From the sound of it it’s likely that they are all kicking themselves for missing it and won’t next year.


Ted… Your post reads much like a post for somebody who went to NorwestCon. “I had a great time! I saw this person do a panel. Then I talked with these other guys about possibly developing software for the as of yet unreleased iPad. Then I watched my co-workers do their yearly performance.”

Seriously, where’s the product announcements? Where are your observations on the companies that were presenting at Macworld Expo? Where is the in depth journalism?

Ted Landau

Seriously, where?s the product announcements? Where are your observations on the companies that were presenting at Macworld Expo? Where is the in depth journalism?

I understand your point. However, I viewed my article in the context of it being part of the entire Mac Observer site. Other articles on the site cover product announcements quite well. If I did this again, I could see someone critiquing the article as repeating the info.

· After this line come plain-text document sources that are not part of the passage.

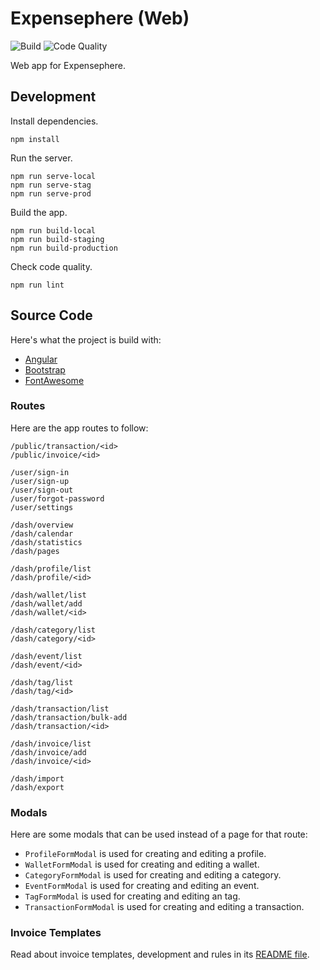 # Expensephere (Web)

![Build](https://github.com/AmirSavand/expensephere-web/workflows/Build/badge.svg)
![Code Quality](https://github.com/AmirSavand/expensephere-web/workflows/Code%20Quality/badge.svg)

Web app for Expensephere.

## Development

Install dependencies.

```
npm install
```

Run the server.

```
npm run serve-local
npm run serve-stag
npm run serve-prod
```

Build the app.

```
npm run build-local
npm run build-staging
npm run build-production
```

Check code quality.

```
npm run lint
```

## Source Code

Here's what the project is build with:

- [Angular](https://angular.io/)
- [Bootstrap](https://getbootstrap.com/)
- [FontAwesome](https://fontawesome.com/)

### Routes

Here are the app routes to follow:

```
/public/transaction/<id>
/public/invoice/<id>

/user/sign-in
/user/sign-up
/user/sign-out
/user/forgot-password
/user/settings

/dash/overview
/dash/calendar
/dash/statistics
/dash/pages

/dash/profile/list
/dash/profile/<id>

/dash/wallet/list
/dash/wallet/add
/dash/wallet/<id>

/dash/category/list
/dash/category/<id>

/dash/event/list
/dash/event/<id>

/dash/tag/list
/dash/tag/<id>

/dash/transaction/list
/dash/transaction/bulk-add
/dash/transaction/<id>

/dash/invoice/list
/dash/invoice/add
/dash/invoice/<id>

/dash/import
/dash/export
```

### Modals

Here are some modals that can be used instead of a page for that route:

- `ProfileFormModal` is used for creating and editing a profile.
- `WalletFormModal` is used for creating and editing a wallet.
- `CategoryFormModal` is used for creating and editing a category.
- `EventFormModal` is used for creating and editing an event.
- `TagFormModal` is used for creating and editing an tag.
- `TransactionFormModal` is used for creating and editing a transaction.

### Invoice Templates

Read about invoice templates, development and rules in
its [README file](src/app/public/invoice/shared/components/README.md).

As to in-depth evaluations, I can hardly do this when I barely had time to see more than a quick demo.

Mainly, I wanted to address the issue, important to many readers here I believe, as to whether or not the Expo came off as “successful” and what that may portend for next year. Sorry if that was not what you wanted to read about.


whether or not the Expo came off as ?successful?

You know what would tell me if Macworld Expo was successful? Some actual product announcements.

Macworld Expo is billed as a consumer’s Expo, everything announced there is a shipping product that you can buy right away! As opposed to CES, which often debuts new technologies looking for a production partner to deliver to consumers over the next year or so.

Other articles on the site cover product announcements quite well.

Really? Why didn’t you take this view with your previous three articles on the iPad?

Homer J. Simpson

This year’s Macworld is not good at all. There are very few vendors and most of them have nothing to sell AT the show itself. I asked a bunch of people at various booths about their products and most of them said the information was available on-line at their web site. If that’s the case then what’s the point of them being there? There was a reasonable sized crowd in the North Hall (the only hall) but I heard a lot of grumbling about “is this all there is?” as people followed the rest of the herd towards the exit. The most popular spots were at the food vendors with places to sit. The Macworld is dead. It just hasn’t been buried yet.


This was my 15th or 16th MacWorld, missing last year, and I had a blast. The crowds were substantial but not so thick that you could hardly move, and probably more attendees than most expected.  Exhibitors were friendly and had a lot to show, but some had run out of products and were offering free shipping for immediate orders or online sales. I was fascinated and amazed by many of the products I saw displayed, and purchased several myself. And some booths were so busy it took a few minutes to get someone to take your money.

I enjoyed the panel discussions and demos I saw, and think IDG did a good job overall, but agree with Ted about the mobile apps area. Not only was it too much for 4 companies on a small table, but those tables were too close together, while there was a lot of space between the small developer kiosks at the other end of the hall. I will definitely be back next year for, as one panelist forecast, iPad World.

So my MacWorld experience was very good. I guess that’s why there’s that expression: Your Mileage May Vary.